John meddow had a great video on growing arms  on youtube- they need to be stretched and extended - don't worry as much on weight till you get correct form -  in fact - never worry about weight. 
Form


----------



## MIA10 (Jun 10, 2018)

This is one of my favorites.  It's not just an activation - you can load it aggressively.  

For all your triceps works, it's important to realize the long head origin is on the scapula, so in order to maintain tension you need to keep your scapula stable/unmoving throughout the range.  The easiest example of what not to do is watching guys at the bottom of a pushdown...a lot of them will allow their shoulders to ride up or roll forward (the scap is moving with them).


https://www.youtube.com/watch?v=nJNqW5CbWds


----------



## WVcardealer (Jun 14, 2018)

Last rep let weight really stretch and pull muscle being worked for 10-12seconds


----------



## AGGRO (Jun 21, 2018)

Twice per week. One day heavy and the other more reps. Close grip bench, skull crushers, extensions, dips. Don't do too much volume per day. 20 minutes per day but intense.


----------



## BG (Jun 21, 2018)

1, don't train them after chest and shoulders. they're already exhausted and you don't hit them hard enough.  Train with biceps. that whole push pull thingy. 

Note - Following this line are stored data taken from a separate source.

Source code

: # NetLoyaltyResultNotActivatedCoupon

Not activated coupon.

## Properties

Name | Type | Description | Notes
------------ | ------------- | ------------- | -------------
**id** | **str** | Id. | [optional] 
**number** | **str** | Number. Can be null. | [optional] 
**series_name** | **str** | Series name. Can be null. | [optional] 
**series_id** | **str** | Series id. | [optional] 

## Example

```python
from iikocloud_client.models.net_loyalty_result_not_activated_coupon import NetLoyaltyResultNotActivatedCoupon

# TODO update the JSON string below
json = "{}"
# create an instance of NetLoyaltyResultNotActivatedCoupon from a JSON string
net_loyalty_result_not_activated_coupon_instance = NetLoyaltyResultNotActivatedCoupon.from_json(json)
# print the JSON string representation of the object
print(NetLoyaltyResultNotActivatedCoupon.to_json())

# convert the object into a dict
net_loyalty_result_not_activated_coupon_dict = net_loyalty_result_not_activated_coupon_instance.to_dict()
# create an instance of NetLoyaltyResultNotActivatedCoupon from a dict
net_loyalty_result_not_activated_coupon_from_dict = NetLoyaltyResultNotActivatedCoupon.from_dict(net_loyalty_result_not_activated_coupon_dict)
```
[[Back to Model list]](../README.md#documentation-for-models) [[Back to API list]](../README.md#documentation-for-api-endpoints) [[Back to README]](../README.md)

exercises:Close grip bench, weighted dips, lying tricep ext(sparingly. will grow the triceps but will kill your elbows), 1 arm ext behind the head, behind head ext seated with both hands, rope extensions behind the head

hit them every 5 or 6 days. Aaaaaaaaaaand.... EAT!


----------



## custom creation (Jun 22, 2018)

Flat cable skull crushers with heavy weight and deep weighted dips.


----------



## psych (Jun 23, 2018)

Try board pressing it will thicken you up like corn starch


----------



## SOUR DIESEL (Jun 23, 2018)

psych said:


> Try board pressing *it will thicken you up like corn starch*



thanks! need a new t-shirt now, lmao 

..i was gingerly sippin' my coffee when i read this & lol'd coffee right out my nose


----------



## Txmason32 (Jun 26, 2018)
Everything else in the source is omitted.